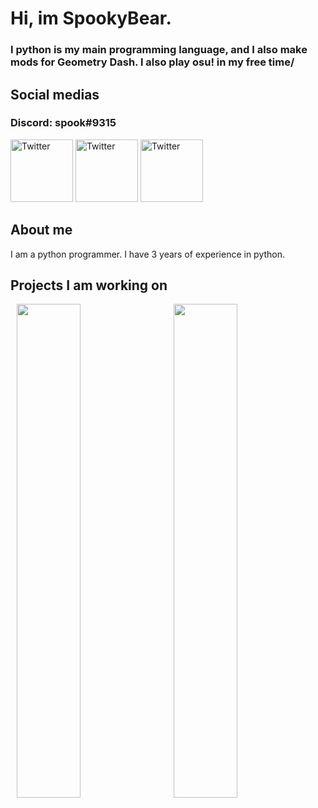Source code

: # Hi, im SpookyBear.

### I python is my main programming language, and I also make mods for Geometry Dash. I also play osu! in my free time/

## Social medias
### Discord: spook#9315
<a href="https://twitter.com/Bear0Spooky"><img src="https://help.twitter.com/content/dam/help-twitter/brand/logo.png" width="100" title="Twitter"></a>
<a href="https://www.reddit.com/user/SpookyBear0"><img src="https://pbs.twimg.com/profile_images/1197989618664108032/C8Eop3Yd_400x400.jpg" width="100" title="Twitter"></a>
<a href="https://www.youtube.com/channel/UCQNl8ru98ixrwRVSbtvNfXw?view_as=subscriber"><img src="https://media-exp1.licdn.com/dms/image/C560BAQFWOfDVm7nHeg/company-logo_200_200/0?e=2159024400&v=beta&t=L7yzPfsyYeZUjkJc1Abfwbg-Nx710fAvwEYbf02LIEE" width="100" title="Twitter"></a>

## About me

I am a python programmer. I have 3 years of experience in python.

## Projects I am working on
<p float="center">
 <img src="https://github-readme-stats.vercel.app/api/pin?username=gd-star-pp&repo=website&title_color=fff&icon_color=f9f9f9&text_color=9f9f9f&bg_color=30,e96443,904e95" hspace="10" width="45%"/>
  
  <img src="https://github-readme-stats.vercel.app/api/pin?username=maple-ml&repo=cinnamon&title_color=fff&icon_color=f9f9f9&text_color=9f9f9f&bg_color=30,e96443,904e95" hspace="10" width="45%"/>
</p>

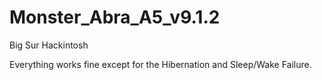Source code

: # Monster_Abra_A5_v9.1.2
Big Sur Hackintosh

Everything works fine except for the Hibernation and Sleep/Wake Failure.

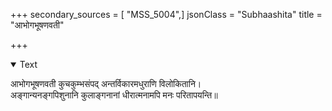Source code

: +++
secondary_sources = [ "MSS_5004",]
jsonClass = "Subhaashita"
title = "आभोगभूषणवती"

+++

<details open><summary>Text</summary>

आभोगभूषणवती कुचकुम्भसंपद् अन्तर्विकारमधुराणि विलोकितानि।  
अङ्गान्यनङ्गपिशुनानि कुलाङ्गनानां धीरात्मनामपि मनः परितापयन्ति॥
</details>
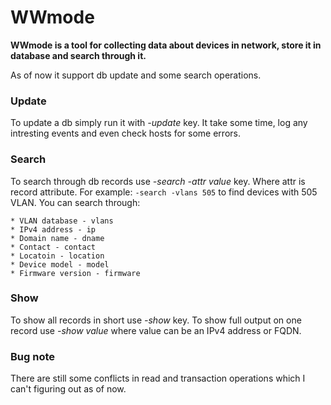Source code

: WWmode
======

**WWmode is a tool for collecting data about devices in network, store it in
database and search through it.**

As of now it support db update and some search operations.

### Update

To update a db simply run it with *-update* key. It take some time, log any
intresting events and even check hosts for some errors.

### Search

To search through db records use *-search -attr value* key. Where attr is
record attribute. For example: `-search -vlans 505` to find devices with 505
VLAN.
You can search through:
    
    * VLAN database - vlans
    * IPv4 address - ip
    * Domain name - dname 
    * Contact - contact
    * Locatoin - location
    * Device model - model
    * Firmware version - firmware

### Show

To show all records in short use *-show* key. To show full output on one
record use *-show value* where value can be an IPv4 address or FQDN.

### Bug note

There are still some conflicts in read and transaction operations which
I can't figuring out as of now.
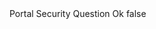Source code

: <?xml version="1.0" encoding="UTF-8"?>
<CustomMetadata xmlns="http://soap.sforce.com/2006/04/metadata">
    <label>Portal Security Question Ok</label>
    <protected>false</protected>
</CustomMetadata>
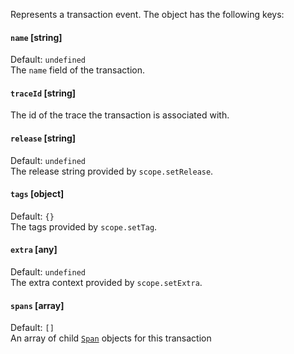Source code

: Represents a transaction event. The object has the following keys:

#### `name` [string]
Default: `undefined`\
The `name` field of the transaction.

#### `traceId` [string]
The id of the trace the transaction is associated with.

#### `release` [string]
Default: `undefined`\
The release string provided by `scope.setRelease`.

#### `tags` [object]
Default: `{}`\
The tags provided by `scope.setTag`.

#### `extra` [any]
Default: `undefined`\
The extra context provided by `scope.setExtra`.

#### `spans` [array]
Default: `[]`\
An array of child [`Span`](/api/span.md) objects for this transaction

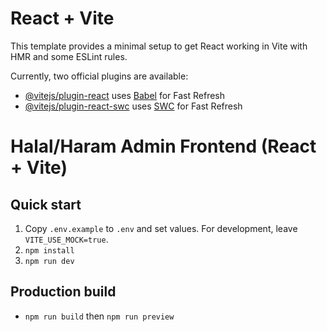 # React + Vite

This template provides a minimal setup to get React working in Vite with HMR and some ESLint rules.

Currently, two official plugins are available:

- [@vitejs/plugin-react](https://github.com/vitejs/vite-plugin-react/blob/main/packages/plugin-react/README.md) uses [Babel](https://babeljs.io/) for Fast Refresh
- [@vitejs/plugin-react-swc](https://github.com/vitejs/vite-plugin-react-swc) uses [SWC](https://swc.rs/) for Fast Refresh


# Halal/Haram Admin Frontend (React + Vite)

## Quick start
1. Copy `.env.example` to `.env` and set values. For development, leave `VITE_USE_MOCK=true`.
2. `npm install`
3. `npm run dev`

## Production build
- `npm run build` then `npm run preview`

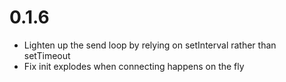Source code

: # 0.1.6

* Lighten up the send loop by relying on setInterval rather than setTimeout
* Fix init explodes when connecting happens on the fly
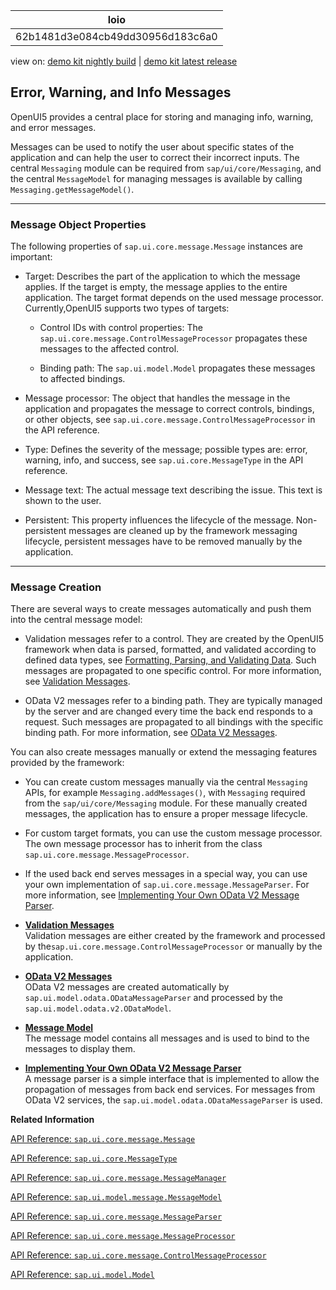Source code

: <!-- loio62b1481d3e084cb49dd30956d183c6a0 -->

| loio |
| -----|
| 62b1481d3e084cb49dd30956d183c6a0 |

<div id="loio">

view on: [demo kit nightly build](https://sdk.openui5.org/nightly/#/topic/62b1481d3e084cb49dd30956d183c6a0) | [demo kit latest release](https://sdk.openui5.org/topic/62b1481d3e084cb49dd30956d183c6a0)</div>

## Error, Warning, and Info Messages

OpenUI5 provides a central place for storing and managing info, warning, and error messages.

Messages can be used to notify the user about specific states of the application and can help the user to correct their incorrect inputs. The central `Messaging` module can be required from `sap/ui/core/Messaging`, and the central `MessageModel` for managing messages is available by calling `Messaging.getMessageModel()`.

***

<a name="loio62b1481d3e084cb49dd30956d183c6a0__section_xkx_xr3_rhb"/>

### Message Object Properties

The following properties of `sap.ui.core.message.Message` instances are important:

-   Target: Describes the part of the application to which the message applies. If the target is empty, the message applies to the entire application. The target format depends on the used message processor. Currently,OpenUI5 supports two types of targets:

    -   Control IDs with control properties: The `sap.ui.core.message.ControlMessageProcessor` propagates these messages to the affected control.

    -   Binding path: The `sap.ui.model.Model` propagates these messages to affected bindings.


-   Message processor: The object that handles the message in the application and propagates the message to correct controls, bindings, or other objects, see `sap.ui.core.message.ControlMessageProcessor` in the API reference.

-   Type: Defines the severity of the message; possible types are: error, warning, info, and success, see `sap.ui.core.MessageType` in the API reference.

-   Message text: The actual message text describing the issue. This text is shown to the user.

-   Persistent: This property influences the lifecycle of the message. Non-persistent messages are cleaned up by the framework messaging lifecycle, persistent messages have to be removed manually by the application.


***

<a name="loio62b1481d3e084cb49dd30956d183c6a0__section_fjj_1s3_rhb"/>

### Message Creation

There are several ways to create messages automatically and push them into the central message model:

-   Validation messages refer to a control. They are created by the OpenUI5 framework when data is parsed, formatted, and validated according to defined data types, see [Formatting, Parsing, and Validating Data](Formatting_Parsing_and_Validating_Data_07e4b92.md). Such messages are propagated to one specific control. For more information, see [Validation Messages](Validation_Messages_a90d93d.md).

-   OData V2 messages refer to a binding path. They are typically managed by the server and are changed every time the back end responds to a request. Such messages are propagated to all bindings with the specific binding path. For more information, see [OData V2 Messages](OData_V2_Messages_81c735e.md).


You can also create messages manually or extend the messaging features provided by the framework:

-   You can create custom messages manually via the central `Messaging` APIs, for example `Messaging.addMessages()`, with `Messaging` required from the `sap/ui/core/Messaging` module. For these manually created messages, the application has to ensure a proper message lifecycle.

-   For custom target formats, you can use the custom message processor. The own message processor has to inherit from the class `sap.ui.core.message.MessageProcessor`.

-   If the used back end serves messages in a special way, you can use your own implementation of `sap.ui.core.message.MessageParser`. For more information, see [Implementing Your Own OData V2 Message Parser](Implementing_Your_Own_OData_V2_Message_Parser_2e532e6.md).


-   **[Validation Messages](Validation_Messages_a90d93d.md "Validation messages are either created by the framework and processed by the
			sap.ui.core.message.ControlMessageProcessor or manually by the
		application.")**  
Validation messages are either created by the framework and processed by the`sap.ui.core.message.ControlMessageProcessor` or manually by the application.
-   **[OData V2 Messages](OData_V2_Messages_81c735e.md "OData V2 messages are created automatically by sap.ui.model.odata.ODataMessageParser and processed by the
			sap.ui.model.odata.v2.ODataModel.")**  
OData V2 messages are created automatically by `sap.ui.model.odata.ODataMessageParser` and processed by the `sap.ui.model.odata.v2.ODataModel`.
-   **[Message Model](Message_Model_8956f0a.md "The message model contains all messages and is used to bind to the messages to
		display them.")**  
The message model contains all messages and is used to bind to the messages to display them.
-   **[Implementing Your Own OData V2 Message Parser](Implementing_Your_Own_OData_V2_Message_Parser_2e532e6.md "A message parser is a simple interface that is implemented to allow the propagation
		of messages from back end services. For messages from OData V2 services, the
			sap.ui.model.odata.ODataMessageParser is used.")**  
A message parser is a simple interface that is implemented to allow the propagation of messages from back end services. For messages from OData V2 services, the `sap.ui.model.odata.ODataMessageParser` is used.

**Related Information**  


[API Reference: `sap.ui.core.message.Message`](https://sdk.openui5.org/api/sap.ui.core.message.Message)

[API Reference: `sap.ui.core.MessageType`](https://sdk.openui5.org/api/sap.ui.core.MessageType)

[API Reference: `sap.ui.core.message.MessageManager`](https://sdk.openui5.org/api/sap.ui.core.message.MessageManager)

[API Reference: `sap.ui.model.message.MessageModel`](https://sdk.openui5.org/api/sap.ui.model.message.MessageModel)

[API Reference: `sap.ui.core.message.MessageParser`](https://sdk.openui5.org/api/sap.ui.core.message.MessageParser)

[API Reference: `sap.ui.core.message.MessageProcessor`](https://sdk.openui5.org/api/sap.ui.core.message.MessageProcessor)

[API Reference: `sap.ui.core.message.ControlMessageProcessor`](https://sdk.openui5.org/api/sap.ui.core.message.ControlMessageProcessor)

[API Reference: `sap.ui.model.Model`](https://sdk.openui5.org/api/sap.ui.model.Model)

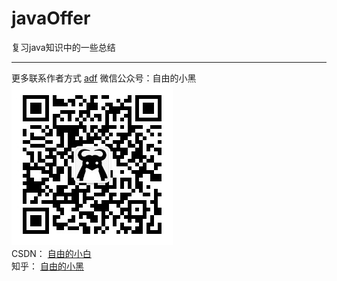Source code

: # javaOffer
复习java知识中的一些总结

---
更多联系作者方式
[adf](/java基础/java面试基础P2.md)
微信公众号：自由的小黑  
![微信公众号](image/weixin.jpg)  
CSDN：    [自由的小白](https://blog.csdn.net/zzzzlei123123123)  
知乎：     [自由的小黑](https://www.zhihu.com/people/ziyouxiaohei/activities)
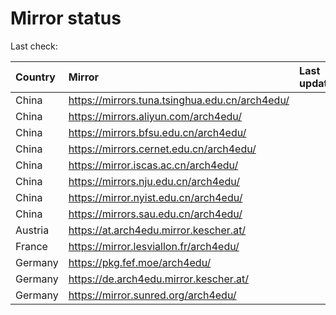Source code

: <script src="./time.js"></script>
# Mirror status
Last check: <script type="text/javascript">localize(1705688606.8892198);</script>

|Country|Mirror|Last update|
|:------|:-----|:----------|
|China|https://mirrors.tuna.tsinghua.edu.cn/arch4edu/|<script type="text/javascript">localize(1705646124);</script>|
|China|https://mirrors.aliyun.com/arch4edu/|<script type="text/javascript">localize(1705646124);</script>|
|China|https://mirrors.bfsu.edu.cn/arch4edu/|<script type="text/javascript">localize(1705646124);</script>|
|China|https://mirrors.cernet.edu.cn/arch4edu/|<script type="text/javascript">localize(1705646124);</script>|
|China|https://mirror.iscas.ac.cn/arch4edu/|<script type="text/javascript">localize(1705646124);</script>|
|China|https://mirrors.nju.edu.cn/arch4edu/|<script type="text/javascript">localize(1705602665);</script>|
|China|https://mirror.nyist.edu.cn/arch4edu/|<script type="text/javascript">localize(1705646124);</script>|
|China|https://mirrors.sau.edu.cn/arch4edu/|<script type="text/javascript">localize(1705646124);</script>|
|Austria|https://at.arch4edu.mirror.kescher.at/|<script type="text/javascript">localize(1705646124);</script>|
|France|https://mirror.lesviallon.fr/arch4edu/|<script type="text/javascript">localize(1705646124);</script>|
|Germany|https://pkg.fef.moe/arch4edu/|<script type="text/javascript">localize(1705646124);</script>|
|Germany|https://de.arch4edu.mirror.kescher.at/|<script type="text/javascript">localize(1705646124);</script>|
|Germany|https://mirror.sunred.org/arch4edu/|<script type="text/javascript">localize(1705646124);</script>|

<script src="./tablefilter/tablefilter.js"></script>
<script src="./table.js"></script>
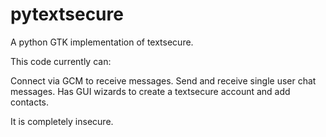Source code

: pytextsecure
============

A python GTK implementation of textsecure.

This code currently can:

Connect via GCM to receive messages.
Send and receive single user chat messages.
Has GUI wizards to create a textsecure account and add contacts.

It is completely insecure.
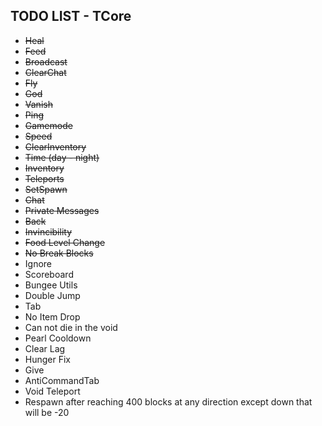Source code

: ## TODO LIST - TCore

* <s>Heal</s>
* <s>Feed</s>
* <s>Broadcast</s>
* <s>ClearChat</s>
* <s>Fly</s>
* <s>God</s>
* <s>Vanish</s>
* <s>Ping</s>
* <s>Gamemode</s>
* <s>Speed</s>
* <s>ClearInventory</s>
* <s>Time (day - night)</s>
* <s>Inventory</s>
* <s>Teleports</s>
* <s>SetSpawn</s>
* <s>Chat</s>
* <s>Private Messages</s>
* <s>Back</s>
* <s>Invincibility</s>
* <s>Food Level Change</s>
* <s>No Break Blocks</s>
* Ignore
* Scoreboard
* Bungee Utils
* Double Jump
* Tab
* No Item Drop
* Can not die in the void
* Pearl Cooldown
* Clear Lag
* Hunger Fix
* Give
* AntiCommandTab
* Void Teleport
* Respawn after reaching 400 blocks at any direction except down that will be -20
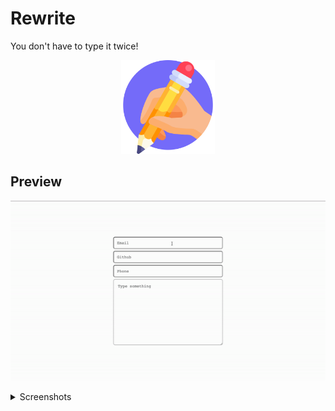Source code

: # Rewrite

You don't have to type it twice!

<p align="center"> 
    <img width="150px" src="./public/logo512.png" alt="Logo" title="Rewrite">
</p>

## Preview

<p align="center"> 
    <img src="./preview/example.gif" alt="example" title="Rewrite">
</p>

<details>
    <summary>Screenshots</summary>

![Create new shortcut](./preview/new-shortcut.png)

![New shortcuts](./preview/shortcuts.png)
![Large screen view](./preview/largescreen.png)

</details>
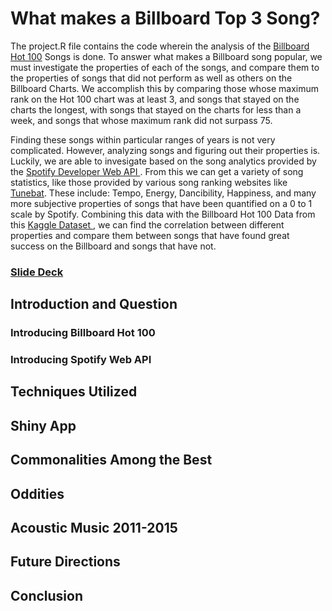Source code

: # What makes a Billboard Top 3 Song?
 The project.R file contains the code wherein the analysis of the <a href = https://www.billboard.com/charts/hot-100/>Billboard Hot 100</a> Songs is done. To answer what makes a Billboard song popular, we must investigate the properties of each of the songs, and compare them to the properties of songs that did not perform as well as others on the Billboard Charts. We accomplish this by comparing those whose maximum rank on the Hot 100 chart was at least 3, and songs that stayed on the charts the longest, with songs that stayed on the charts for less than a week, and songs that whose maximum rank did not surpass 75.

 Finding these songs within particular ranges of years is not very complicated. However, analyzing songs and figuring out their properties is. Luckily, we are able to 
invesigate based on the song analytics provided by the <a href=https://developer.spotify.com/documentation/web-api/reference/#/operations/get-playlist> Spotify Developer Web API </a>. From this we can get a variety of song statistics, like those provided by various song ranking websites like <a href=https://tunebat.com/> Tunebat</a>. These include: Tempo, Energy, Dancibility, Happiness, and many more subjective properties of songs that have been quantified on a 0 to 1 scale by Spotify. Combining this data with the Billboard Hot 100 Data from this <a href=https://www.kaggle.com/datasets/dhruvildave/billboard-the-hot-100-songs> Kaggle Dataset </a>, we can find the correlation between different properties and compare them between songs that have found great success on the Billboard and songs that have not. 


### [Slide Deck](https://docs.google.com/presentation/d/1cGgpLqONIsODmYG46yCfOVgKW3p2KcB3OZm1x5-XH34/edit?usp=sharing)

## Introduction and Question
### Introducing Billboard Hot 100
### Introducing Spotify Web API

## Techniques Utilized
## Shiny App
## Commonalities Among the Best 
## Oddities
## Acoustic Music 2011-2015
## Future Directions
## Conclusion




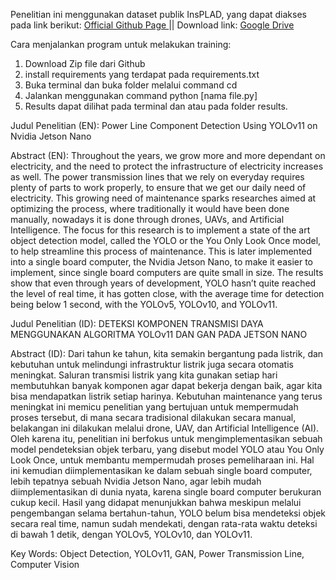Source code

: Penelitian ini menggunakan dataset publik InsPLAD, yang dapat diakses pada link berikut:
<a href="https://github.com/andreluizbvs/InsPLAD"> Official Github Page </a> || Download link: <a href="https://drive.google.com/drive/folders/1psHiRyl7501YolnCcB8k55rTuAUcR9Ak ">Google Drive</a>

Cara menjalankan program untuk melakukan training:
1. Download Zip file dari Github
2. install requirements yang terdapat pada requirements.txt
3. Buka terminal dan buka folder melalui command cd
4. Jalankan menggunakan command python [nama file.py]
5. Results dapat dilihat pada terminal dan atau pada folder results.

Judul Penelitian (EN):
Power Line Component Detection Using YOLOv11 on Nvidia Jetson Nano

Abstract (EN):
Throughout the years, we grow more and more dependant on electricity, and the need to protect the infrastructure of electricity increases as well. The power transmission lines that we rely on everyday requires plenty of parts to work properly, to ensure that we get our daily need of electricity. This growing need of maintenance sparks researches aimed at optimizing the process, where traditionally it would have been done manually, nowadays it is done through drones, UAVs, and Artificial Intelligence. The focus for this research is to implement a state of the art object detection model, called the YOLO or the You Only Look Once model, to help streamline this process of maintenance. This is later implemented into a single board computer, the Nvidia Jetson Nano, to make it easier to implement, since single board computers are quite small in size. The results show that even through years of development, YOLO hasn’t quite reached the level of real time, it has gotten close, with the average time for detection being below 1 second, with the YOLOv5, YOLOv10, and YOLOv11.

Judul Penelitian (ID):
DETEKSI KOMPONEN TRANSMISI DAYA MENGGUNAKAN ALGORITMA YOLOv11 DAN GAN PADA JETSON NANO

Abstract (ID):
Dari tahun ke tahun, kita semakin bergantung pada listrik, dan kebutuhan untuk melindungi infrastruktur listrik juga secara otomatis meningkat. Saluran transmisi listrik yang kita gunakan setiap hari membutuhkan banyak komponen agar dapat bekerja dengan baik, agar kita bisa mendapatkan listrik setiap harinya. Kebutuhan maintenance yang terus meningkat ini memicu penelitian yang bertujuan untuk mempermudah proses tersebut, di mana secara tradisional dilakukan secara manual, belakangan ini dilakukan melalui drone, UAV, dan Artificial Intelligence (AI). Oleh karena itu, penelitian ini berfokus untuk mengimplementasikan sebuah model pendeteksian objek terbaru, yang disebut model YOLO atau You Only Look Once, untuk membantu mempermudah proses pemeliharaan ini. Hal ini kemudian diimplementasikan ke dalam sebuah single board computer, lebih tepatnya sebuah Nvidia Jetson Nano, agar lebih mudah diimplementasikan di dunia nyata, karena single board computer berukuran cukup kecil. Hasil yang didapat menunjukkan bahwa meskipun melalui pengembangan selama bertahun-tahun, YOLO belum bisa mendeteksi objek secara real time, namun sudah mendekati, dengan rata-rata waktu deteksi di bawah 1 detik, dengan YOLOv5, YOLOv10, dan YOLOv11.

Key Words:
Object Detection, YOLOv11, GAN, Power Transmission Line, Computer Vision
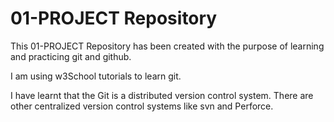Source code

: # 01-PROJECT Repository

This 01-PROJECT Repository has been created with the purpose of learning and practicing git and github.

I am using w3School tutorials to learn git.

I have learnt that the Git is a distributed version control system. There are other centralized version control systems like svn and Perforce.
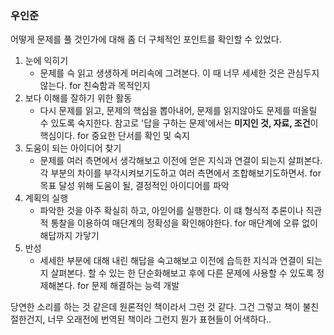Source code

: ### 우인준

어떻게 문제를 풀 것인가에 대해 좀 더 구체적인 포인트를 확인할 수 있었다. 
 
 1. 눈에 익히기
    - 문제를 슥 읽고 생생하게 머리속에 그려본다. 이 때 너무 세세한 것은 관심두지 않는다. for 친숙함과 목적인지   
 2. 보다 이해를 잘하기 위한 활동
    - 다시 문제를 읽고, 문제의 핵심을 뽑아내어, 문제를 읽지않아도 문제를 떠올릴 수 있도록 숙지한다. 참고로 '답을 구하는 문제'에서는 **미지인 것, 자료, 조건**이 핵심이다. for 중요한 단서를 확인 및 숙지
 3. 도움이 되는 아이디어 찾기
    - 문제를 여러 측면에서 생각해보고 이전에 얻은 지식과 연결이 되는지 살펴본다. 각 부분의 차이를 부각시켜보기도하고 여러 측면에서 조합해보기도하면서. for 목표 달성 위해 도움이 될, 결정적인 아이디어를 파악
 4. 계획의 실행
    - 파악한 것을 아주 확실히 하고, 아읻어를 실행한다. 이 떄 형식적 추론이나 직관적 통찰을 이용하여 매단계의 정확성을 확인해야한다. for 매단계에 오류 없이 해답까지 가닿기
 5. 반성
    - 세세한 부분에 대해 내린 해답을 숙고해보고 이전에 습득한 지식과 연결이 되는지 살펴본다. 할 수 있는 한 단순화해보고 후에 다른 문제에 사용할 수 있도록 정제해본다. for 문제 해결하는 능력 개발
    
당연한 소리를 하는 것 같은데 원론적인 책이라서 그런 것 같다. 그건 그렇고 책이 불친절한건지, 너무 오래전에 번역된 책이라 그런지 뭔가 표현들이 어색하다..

**WHAT TO DO:**
Copy the lines above that hold the word "provides".

**OUTPUT:**
This template provides a minimal setup to get React working in Vite with HMR and some ESLint rules.
OpenUI5 provides a central place for storing and managing info, warning, and error messages.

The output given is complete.